On May 15 a company called NextMedium will take that tactic to a new level with the launch of Embed, an online marketplace for brands and the entertainment companies that want to integrate them. Among those already in talks: Ford (Research), Staples (Research), 20th Century Fox, and media buyer OMD.

Integration has become TV advertising's buzzword of the moment, as digital video recorders--TiVo (Research) and its ilk--have gained ground; they're now present in ten million U.S. viewing households, and Forrester Research projects they'll be in 39% of homes in four years. Not good for companies or ad agencies shelling out big bucks to buy 30-second spots.

Still, integration hasn't been a silver bullet. Deals are difficult to broker, and their impact is hard to measure. Which is where Embed comes in. Networks and other media outlets post their brand-integration availabilities--say, a car for a prime-time chase scene-- and buyers, searching by everything from show ratings to character descriptions, can make an offer.

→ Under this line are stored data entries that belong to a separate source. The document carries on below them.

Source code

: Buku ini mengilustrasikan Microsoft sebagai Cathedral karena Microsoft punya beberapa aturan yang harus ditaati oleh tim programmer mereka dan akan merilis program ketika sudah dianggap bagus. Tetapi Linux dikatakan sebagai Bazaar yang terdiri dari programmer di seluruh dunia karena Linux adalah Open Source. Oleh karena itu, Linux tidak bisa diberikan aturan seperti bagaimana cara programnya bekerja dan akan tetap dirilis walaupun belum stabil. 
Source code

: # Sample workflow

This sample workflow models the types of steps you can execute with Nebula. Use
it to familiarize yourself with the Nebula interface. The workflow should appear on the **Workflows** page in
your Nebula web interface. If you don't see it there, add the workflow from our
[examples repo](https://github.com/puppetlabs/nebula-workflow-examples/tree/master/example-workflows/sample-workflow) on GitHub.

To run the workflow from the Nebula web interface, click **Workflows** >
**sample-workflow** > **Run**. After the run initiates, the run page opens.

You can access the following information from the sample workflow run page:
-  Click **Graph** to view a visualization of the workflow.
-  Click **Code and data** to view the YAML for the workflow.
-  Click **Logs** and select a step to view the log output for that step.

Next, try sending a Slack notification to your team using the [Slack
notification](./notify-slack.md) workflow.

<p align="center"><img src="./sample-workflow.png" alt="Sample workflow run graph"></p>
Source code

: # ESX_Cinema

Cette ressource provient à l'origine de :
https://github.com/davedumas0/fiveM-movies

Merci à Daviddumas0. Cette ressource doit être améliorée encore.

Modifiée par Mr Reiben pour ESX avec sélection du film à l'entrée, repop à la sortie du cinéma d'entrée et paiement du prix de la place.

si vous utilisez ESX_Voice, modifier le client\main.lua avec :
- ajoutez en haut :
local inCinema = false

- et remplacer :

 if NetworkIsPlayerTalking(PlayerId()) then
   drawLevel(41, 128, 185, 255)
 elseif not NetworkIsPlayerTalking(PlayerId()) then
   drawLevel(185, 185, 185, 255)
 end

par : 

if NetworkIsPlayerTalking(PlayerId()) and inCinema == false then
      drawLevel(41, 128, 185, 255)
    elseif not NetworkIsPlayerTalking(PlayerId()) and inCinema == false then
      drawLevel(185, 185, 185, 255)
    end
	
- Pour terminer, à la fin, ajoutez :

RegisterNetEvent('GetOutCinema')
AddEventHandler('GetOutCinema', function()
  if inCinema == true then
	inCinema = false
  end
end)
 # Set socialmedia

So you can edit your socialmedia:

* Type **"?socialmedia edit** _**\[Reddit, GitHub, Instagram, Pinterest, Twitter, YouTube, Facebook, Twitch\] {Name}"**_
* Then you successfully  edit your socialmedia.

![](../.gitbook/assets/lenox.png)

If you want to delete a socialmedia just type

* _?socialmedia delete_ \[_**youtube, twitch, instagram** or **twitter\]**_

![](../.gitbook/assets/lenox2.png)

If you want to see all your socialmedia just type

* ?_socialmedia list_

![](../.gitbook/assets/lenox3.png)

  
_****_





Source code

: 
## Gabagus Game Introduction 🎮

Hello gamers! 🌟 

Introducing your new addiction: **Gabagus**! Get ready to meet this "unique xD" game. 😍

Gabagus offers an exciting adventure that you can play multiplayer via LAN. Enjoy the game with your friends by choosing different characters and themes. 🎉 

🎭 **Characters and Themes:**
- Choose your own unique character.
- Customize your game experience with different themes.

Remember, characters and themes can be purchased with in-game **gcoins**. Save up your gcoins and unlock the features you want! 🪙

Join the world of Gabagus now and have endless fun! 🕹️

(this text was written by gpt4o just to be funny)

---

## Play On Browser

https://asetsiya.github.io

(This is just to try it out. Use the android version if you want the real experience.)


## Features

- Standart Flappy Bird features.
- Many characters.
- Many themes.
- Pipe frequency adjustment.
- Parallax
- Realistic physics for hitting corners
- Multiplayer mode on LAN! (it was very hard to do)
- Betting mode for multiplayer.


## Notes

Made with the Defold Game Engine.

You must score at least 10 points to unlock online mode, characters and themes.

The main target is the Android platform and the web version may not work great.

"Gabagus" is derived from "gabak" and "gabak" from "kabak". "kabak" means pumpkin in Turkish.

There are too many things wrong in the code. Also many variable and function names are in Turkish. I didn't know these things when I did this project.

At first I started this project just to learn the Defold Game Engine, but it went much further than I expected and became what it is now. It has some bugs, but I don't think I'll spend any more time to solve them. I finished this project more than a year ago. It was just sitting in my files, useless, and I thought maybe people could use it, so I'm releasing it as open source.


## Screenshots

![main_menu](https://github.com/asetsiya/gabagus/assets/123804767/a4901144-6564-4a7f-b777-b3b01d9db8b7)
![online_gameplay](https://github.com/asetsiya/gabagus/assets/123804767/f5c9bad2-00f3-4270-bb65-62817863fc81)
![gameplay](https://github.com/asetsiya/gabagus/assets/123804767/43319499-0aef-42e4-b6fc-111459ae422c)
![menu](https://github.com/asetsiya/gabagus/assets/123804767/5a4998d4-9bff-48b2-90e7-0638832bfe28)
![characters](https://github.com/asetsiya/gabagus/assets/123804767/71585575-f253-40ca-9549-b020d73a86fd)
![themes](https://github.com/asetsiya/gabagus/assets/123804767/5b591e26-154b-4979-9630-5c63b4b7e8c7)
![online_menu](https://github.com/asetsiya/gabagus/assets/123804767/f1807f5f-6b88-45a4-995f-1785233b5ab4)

Through a partnership with Nielsen Media Research, buyers and sellers can access a database--called Place*Views--to track the performance of the integrations, from how long they lasted to who actually saw them. Embed (which charges subscription and transaction fees) also uses the data to generate a score it calls a brand's "entertainment IQ." Every time an anxious CMO logs on, that number, along with a nifty market-share pie chart and a clip of his brand's most recent integration, greets him.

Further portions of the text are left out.